Staliśmy tak zszokowani ale w końcu się ogarnęliśmy. Adam, Tomek oraz Krzychu wstali sami i trzymali się za bolące miejsca. A Julia i Janek niemogli się podnieść. Wystraszyłam się bo Jula na prawde nie wyglądała na dobrze. Charlie wszybko pobiegł do Janka i pomógł mu wstać. Spojrzałam na Leo, który patrzył dosyć mocno zmartwiony w stronę Julii. Szybko do niej podbiegł, a ja razem z nim. Wzięłam z niej bmx-a, a on wziąl ją na ręce i razem weszliśmy do domu. Chłopacy poszli do łazienki się ogarnąć. Brat usiadł na łóżku Julią, która mocna trzymała się za głowę. Była wycieńczona, w sumie wcale się jej nie dziwie. W każdym razie ja zaczęłam tłumaczyć Charliemu kto jest kto bo nie za bardzo ogarniał co za ludzie wparowali do domu. Gdy wszystko mu wytłumaczyłam poszliśy do Antka, Adama, Tomka i chłopaka, który był razem z nimi:
- No powiem Wam, że niezłe wejście chłopaki.- Zaśmiałam się.
- Tak wiemy. Ał. -Odpowiedział Tomek.
- No dobra to my damy Wam lód i wszystko opowiecie nam na spokojnie.

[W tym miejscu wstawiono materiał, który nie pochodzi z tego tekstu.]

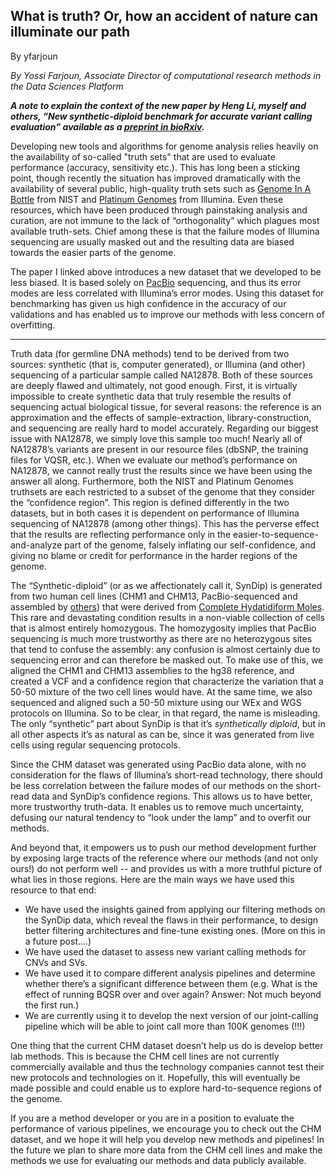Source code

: ## What is truth? Or, how an accident of nature can illuminate our path

By yfarjoun

<p><em>By Yossi Farjoun, Associate Director of computational research methods in the Data Sciences Platform</em></p>

<p><strong><em>A note to explain the context of the new paper by Heng Li, myself and others, “New synthetic-diploid benchmark for accurate variant calling evaluation” available as a <a rel="nofollow" href="https://www.biorxiv.org/content/early/2017/11/22/223297">preprint in bioRxiv</a>.</em></strong></p>

<p>Developing new tools and algorithms for genome analysis relies heavily on the availability of so-called "truth sets" that are used to evaluate performance (accuracy, sensitivity etc.). This has long been a sticking point, though recently the situation has improved dramatically with the availability of several public, high-quality truth sets such as <a rel="nofollow" href="http://jimb.stanford.edu/giab/">Genome In A Bottle</a> from NIST and <a rel="nofollow" href="https://www.illumina.com/platinumgenomes.html">Platinum Genomes</a> from Illumina. Even these resources, which have been produced through painstaking analysis and curation, are not immune to the lack of “orthogonality” which plagues most available truth-sets. Chief among these is that the failure modes of Illumina sequencing are usually masked out and the resulting data are biased towards the easier parts of the genome.</p>

<p>The paper I linked above introduces a new dataset that we developed to be less biased. It is based solely on <a rel="nofollow" href="http://www.pacb.com/">PacBio</a> sequencing, and thus its error modes are less correlated with Illumina’s error modes. Using this dataset for benchmarking has given us high confidence in the accuracy of our validations and has enabled us to improve our methods with less concern of overfitting.</p>

<hr></hr><p>Truth data (for germline DNA methods) tend to be derived from two sources: synthetic (that is, computer generated), or Illumina (and other) sequencing of a particular sample called NA12878. Both of these sources are deeply flawed and ultimately, not good enough. First, it is virtually impossible to create synthetic data that truly resemble the results of sequencing actual biological tissue, for several reasons: the reference is an approximation and the effects of sample-extraction, library-construction, and sequencing are really hard to model accurately. Regarding our biggest issue with NA12878, we simply love this sample too much! Nearly all of NA12878’s variants are present in our resource files (dbSNP, the training files for VQSR, etc.). When we evaluate our method’s performance on NA12878, we cannot really trust the results since we have been using the answer all along. Furthermore, both the NIST and Platinum Genomes truthsets are each restricted to a subset of the genome that they consider the “confidence region”. This region is defined differently in the two datasets, but in both cases it is dependent on performance of Illumina sequencing of NA12878 (among other things). This has the perverse effect that the results are reflecting performance only in the easier-to-sequence-and-analyze part of the genome, falsely inflating our self-confidence, and giving no blame or credit for performance in the harder regions of the genome.</p>

<p>The “Synthetic-diploid” (or as we affectionately call it, SynDip) is generated from two human cell lines (CHM1 and CHM13, PacBio-sequenced and assembled by <a rel="nofollow" href="https://www.ncbi.nlm.nih.gov/pubmed/27895111">others</a>) that were derived from <a rel="nofollow" href="https://en.wikipedia.org/wiki/Molar_pregnancy">Complete Hydatidiform Moles</a>. This rare and devastating condition results in a non-viable collection of cells that is almost entirely homozygous. The homozygosity implies that PacBio sequencing is much more trustworthy as there are no heterozygous sites that tend to confuse the assembly: any confusion is almost certainly due to sequencing error and can therefore be masked out. To make use of this, we aligned the CHM1 and CHM13 assemblies to the hg38 reference, and created a VCF and a confidence region that characterize the variation that a 50-50 mixture of the two cell lines would have. At the same time, we also sequenced and aligned such a 50-50 mixture using our WEx and WGS protocols on Illumina. So to be clear, in that regard, the name is misleading. The only “synthetic” part about SynDip is that it’s <em>synthetically diploid</em>, but in all other aspects it’s as natural as can be, since it was generated from live cells using regular sequencing protocols.</p>

<p>Since the CHM dataset was generated using PacBio data alone, with no consideration for the flaws of Illumina’s short-read technology, there should be less correlation between the failure modes of our methods on the short-read data and SynDip’s confidence regions. This allows us to have better, more trustworthy truth-data. It enables us to remove much uncertainty, defusing our natural tendency to “look under the lamp” and to overfit our methods.</p>

<p>And beyond that, it empowers us to push our method development further by exposing large tracts of the reference where our methods (and not only ours!) do not perform well -- and provides us with a more truthful picture of what lies in those regions. Here are the main ways we have used this resource to that end:</p>

<ul><li>We have used the insights gained from applying our filtering methods on the SynDip data, which reveal the flaws in their performance, to design better filtering architectures and fine-tune existing ones. (More on this in a future post….)</li>
<li>We have used the dataset to assess new variant calling methods for CNVs and SVs.</li>
<li>We have used it to compare different analysis pipelines and determine whether there’s a significant difference between them (e.g. What is the effect of running BQSR over and over again? Answer: Not much beyond the first run.)</li>
<li>We are currently using it to develop the next version of our joint-calling pipeline which will be able to joint call more than 100K genomes (!!!)</li>
</ul><p>One thing that the current CHM dataset doesn’t help us do is develop better lab methods. This is because the CHM cell lines are not currently commercially available and thus the technology companies cannot test their new protocols and technologies on it. Hopefully, this will eventually be made possible and could enable us to explore hard-to-sequence regions of the genome.</p>

<p>If you are a method developer or you are in a position to evaluate the performance of various pipelines, we encourage you to check out the CHM dataset, and we hope it will help you develop new methods and pipelines! In the future we plan to share more data from the CHM cell lines and make the methods we use for evaluating our methods and data publicly available.</p>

- Oni tylko kiwnęli głowami i przykładali mrożonki do obolałych miejsc. Nie powiem, widok takiego Adasia z zamrożoną kiełbasom przy głowie być całkiem śmieszny. Chłopacy zdychali w kuchni przy lodówce, a ja z Charlim odeszliśmy kawałek i zaczęliśmy się śmiać.
- Może pójdźmy lepiej zobaczyć co u Julki? -Zapytałam się blondyna.- W końcu ona najgorzej oberwała. Niebiskooi tylko pokiwał głową na tak i razem pokierowaliśmy się do mojego pokoju.^Leondre^
Położyłem się na łóżko z Julią na kolanach. Nie ukrywam, że jak ją zobaczyłem całą siną na dworze to bardzo się o nią martwiłem. Na szczęście mam ją teraz przy sobie. Mocno ją do siebie przytuliłem i słyszałem jej cichy głos:
- Dz- dziękuję Leo
- Csiiii nie męcz się księżniczko.- szepnąłem do niej. Widziałem, że lekko się zarumieniła, wtuliła się w mój tors i zasnęła ze zmęczenia. Po chwili uczyniłem to samo.^Melody^
Weszliśmy z Charlsem do pokoju i zobaczyliśmy mojego brata i Julię wtulonych w siebie i smacznie śpiących.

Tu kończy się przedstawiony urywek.